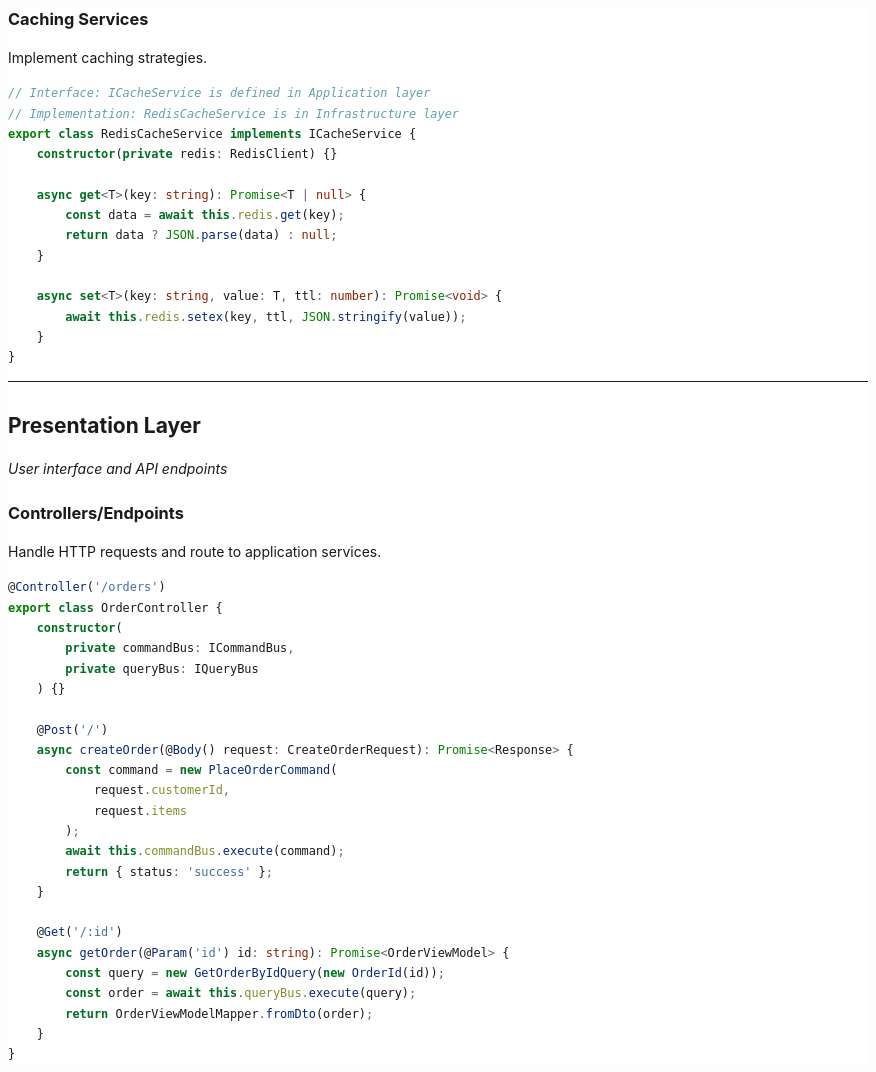### Caching Services
Implement caching strategies.
```typescript
// Interface: ICacheService is defined in Application layer
// Implementation: RedisCacheService is in Infrastructure layer
export class RedisCacheService implements ICacheService {
    constructor(private redis: RedisClient) {}
    
    async get<T>(key: string): Promise<T | null> {
        const data = await this.redis.get(key);
        return data ? JSON.parse(data) : null;
    }
    
    async set<T>(key: string, value: T, ttl: number): Promise<void> {
        await this.redis.setex(key, ttl, JSON.stringify(value));
    }
}
```

---

## Presentation Layer
*User interface and API endpoints*

### Controllers/Endpoints
Handle HTTP requests and route to application services.
```typescript
@Controller('/orders')
export class OrderController {
    constructor(
        private commandBus: ICommandBus,
        private queryBus: IQueryBus
    ) {}
    
    @Post('/')
    async createOrder(@Body() request: CreateOrderRequest): Promise<Response> {
        const command = new PlaceOrderCommand(
            request.customerId,
            request.items
        );
        await this.commandBus.execute(command);
        return { status: 'success' };
    }
    
    @Get('/:id')
    async getOrder(@Param('id') id: string): Promise<OrderViewModel> {
        const query = new GetOrderByIdQuery(new OrderId(id));
        const order = await this.queryBus.execute(query);
        return OrderViewModelMapper.fromDto(order);
    }
}
```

□ □ □ □ □

» **Your task**: Within the records above, count the lines that hold the word "data" and give only that number.

» **Answer for this exercise**: 2